Saved entries
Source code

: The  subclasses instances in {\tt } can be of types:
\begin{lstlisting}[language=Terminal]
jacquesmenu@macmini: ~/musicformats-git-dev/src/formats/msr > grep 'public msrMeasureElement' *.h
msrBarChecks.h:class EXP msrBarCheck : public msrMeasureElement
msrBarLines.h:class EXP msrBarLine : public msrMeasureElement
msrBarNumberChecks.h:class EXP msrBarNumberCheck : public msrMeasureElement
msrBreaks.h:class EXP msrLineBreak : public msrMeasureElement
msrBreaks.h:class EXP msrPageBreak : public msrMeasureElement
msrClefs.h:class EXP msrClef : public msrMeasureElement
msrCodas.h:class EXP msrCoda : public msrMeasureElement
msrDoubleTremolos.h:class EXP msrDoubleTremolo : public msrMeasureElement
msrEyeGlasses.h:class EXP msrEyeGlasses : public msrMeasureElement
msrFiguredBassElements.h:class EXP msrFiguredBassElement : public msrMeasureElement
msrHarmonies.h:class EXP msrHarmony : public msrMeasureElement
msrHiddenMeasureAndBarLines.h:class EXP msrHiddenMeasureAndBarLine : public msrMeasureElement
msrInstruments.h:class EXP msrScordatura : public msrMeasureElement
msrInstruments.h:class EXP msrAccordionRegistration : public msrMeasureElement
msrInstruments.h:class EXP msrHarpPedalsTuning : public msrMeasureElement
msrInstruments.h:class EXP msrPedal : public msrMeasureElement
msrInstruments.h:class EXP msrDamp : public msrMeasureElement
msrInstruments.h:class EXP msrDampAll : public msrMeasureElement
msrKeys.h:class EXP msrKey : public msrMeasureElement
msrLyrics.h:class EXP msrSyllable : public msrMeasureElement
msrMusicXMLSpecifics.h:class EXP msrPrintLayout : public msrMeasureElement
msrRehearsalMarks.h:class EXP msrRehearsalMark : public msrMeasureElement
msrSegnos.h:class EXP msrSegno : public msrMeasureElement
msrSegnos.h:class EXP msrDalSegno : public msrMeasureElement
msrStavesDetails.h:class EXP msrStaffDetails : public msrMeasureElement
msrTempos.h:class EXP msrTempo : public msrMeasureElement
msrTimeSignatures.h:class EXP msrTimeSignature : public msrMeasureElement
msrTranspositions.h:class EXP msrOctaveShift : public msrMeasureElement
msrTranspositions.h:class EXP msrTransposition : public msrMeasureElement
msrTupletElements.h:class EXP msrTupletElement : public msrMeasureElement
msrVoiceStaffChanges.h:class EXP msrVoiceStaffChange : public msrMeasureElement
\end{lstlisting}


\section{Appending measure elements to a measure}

--

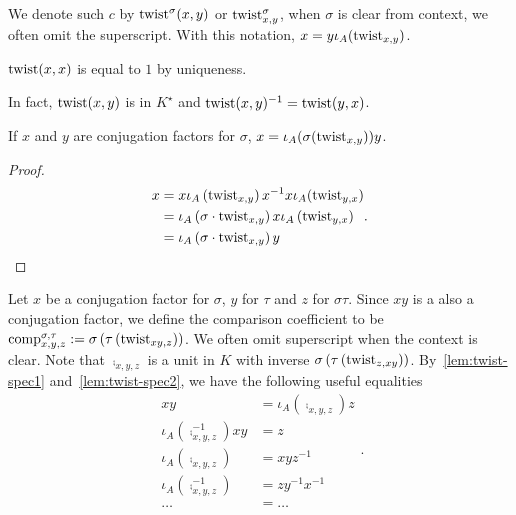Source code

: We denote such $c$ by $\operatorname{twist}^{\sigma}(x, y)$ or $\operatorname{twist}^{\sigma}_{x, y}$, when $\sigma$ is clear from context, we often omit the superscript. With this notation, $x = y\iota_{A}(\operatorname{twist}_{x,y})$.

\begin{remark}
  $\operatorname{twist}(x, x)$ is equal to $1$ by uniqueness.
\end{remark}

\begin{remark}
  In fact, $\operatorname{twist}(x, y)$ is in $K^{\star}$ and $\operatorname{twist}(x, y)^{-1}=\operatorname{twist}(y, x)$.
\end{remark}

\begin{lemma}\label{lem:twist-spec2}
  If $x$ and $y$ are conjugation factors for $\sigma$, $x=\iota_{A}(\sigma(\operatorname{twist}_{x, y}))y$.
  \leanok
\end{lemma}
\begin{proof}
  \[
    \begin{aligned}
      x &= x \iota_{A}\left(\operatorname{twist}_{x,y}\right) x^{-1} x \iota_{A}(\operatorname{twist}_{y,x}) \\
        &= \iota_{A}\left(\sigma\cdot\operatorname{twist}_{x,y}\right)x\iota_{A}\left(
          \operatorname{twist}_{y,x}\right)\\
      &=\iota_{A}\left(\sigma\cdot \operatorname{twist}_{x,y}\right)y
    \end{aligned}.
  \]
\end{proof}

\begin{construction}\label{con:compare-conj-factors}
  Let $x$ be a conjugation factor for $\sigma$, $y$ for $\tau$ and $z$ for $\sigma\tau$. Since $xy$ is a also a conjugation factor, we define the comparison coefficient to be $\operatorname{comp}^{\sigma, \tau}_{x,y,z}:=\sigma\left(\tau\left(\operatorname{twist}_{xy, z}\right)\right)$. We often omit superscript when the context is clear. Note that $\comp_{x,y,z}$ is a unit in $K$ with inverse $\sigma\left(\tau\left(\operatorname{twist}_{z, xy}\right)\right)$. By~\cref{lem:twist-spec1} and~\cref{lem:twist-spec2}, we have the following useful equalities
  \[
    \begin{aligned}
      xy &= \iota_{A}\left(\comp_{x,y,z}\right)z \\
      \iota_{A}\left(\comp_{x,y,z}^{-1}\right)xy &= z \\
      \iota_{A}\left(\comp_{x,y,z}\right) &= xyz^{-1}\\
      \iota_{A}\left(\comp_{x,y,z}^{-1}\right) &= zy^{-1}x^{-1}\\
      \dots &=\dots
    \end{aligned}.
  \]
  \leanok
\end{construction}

Description of the task
Exactly the lines above from the one with "msrEyeGlasses.h:class EXP msrEyeGlasses" to the one with "msrMusicXMLSpecifics.h:class EXP msrPrintLayout", both included, are to be quoted; leave the rest out.

Exercise output
msrEyeGlasses.h:class EXP msrEyeGlasses : public msrMeasureElement
msrFiguredBassElements.h:class EXP msrFiguredBassElement : public msrMeasureElement
msrHarmonies.h:class EXP msrHarmony : public msrMeasureElement
msrHiddenMeasureAndBarLines.h:class EXP msrHiddenMeasureAndBarLine : public msrMeasureElement
msrInstruments.h:class EXP msrScordatura : public msrMeasureElement
msrInstruments.h:class EXP msrAccordionRegistration : public msrMeasureElement
msrInstruments.h:class EXP msrHarpPedalsTuning : public msrMeasureElement
msrInstruments.h:class EXP msrPedal : public msrMeasureElement
msrInstruments.h:class EXP msrDamp : public msrMeasureElement
msrInstruments.h:class EXP msrDampAll : public msrMeasureElement
msrKeys.h:class EXP msrKey : public msrMeasureElement
msrLyrics.h:class EXP msrSyllable : public msrMeasureElement
msrMusicXMLSpecifics.h:class EXP msrPrintLayout : public msrMeasureElement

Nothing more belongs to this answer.